Instructions for the task »
Write the data below out exactly as it stands. Do not include the pictures.

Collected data
· · · · · · ·

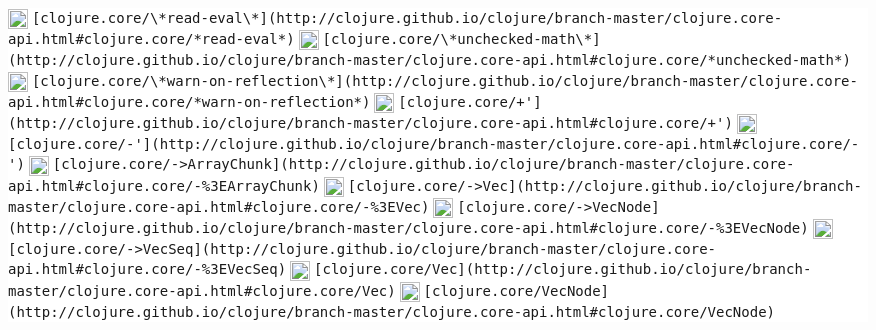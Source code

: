 </tr>
<tr>
<td><img width="20px" height="20px" valign="middle" src="http://i.imgur.com/sWBgjc6.png"></td>
<td><samp>[clojure.core/\*read-eval\*](http://clojure.github.io/clojure/branch-master/clojure.core-api.html#clojure.core/*read-eval*)</samp></td>
</tr>
<tr>
<td><img width="20px" height="20px" valign="middle" src="http://i.imgur.com/sWBgjc6.png"></td>
<td><samp>[clojure.core/\*unchecked-math\*](http://clojure.github.io/clojure/branch-master/clojure.core-api.html#clojure.core/*unchecked-math*)</samp></td>
</tr>
<tr>
<td><img width="20px" height="20px" valign="middle" src="http://i.imgur.com/sWBgjc6.png"></td>
<td><samp>[clojure.core/\*warn-on-reflection\*](http://clojure.github.io/clojure/branch-master/clojure.core-api.html#clojure.core/*warn-on-reflection*)</samp></td>
</tr>
<tr>
<td><img width="20px" height="20px" valign="middle" src="http://i.imgur.com/sWBgjc6.png"></td>
<td><samp>[clojure.core/+'](http://clojure.github.io/clojure/branch-master/clojure.core-api.html#clojure.core/+')</samp></td>
</tr>
<tr>
<td><img width="20px" height="20px" valign="middle" src="http://i.imgur.com/sWBgjc6.png"></td>
<td><samp>[clojure.core/-'](http://clojure.github.io/clojure/branch-master/clojure.core-api.html#clojure.core/-')</samp></td>
</tr>
<tr>
<td><img width="20px" height="20px" valign="middle" src="http://i.imgur.com/sWBgjc6.png"></td>
<td><samp>[clojure.core/->ArrayChunk](http://clojure.github.io/clojure/branch-master/clojure.core-api.html#clojure.core/-%3EArrayChunk)</samp></td>
</tr>
<tr>
<td><img width="20px" height="20px" valign="middle" src="http://i.imgur.com/sWBgjc6.png"></td>
<td><samp>[clojure.core/->Vec](http://clojure.github.io/clojure/branch-master/clojure.core-api.html#clojure.core/-%3EVec)</samp></td>
</tr>
<tr>
<td><img width="20px" height="20px" valign="middle" src="http://i.imgur.com/sWBgjc6.png"></td>
<td><samp>[clojure.core/->VecNode](http://clojure.github.io/clojure/branch-master/clojure.core-api.html#clojure.core/-%3EVecNode)</samp></td>
</tr>
<tr>
<td><img width="20px" height="20px" valign="middle" src="http://i.imgur.com/sWBgjc6.png"></td>
<td><samp>[clojure.core/->VecSeq](http://clojure.github.io/clojure/branch-master/clojure.core-api.html#clojure.core/-%3EVecSeq)</samp></td>
</tr>
<tr>
<td><img width="20px" height="20px" valign="middle" src="http://i.imgur.com/sWBgjc6.png"></td>
<td><samp>[clojure.core/Vec](http://clojure.github.io/clojure/branch-master/clojure.core-api.html#clojure.core/Vec)</samp></td>
</tr>
<tr>
<td><img width="20px" height="20px" valign="middle" src="http://i.imgur.com/sWBgjc6.png"></td>
<td><samp>[clojure.core/VecNode](http://clojure.github.io/clojure/branch-master/clojure.core-api.html#clojure.core/VecNode)</samp></td>
</tr>
<tr>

· · · · · · ·

Task response »
Source code

: </tr>
<tr>
<td><img width="20px" height="20px" valign="middle" src="http://i.imgur.com/sWBgjc6.png"></td>
<td><samp>[clojure.core/\*read-eval\*](http://clojure.github.io/clojure/branch-master/clojure.core-api.html#clojure.core/*read-eval*)</samp></td>
</tr>
<tr>
<td><img width="20px" height="20px" valign="middle" src="http://i.imgur.com/sWBgjc6.png"></td>
<td><samp>[clojure.core/\*unchecked-math\*](http://clojure.github.io/clojure/branch-master/clojure.core-api.html#clojure.core/*unchecked-math*)</samp></td>
</tr>
<tr>
<td><img width="20px" height="20px" valign="middle" src="http://i.imgur.com/sWBgjc6.png"></td>
<td><samp>[clojure.core/\*warn-on-reflection\*](http://clojure.github.io/clojure/branch-master/clojure.core-api.html#clojure.core/*warn-on-reflection*)</samp></td>
</tr>
<tr>
<td><img width="20px" height="20px" valign="middle" src="http://i.imgur.com/sWBgjc6.png"></td>
<td><samp>[clojure.core/+'](http://clojure.github.io/clojure/branch-master/clojure.core-api.html#clojure.core/+')</samp></td>
</tr>
<tr>
<td><img width="20px" height="20px" valign="middle" src="http://i.imgur.com/sWBgjc6.png"></td>
<td><samp>[clojure.core/-'](http://clojure.github.io/clojure/branch-master/clojure.core-api.html#clojure.core/-')</samp></td>
</tr>
<tr>
<td><img width="20px" height="20px" valign="middle" src="http://i.imgur.com/sWBgjc6.png"></td>
<td><samp>[clojure.core/->ArrayChunk](http://clojure.github.io/clojure/branch-master/clojure.core-api.html#clojure.core/-%3EArrayChunk)</samp></td>
</tr>
<tr>
<td><img width="20px" height="20px" valign="middle" src="http://i.imgur.com/sWBgjc6.png"></td>
<td><samp>[clojure.core/->Vec](http://clojure.github.io/clojure/branch-master/clojure.core-api.html#clojure.core/-%3EVec)</samp></td>
</tr>
<tr>
<td><img width="20px" height="20px" valign="middle" src="http://i.imgur.com/sWBgjc6.png"></td>
<td><samp>[clojure.core/->VecNode](http://clojure.github.io/clojure/branch-master/clojure.core-api.html#clojure.core/-%3EVecNode)</samp></td>
</tr>
<tr>
<td><img width="20px" height="20px" valign="middle" src="http://i.imgur.com/sWBgjc6.png"></td>
<td><samp>[clojure.core/->VecSeq](http://clojure.github.io/clojure/branch-master/clojure.core-api.html#clojure.core/-%3EVecSeq)</samp></td>
</tr>
<tr>
<td><img width="20px" height="20px" valign="middle" src="http://i.imgur.com/sWBgjc6.png"></td>
<td><samp>[clojure.core/Vec](http://clojure.github.io/clojure/branch-master/clojure.core-api.html#clojure.core/Vec)</samp></td>
</tr>
<tr>
<td><img width="20px" height="20px" valign="middle" src="http://i.imgur.com/sWBgjc6.png"></td>
<td><samp>[clojure.core/VecNode](http://clojure.github.io/clojure/branch-master/clojure.core-api.html#clojure.core/VecNode)</samp></td>
</tr>
<tr>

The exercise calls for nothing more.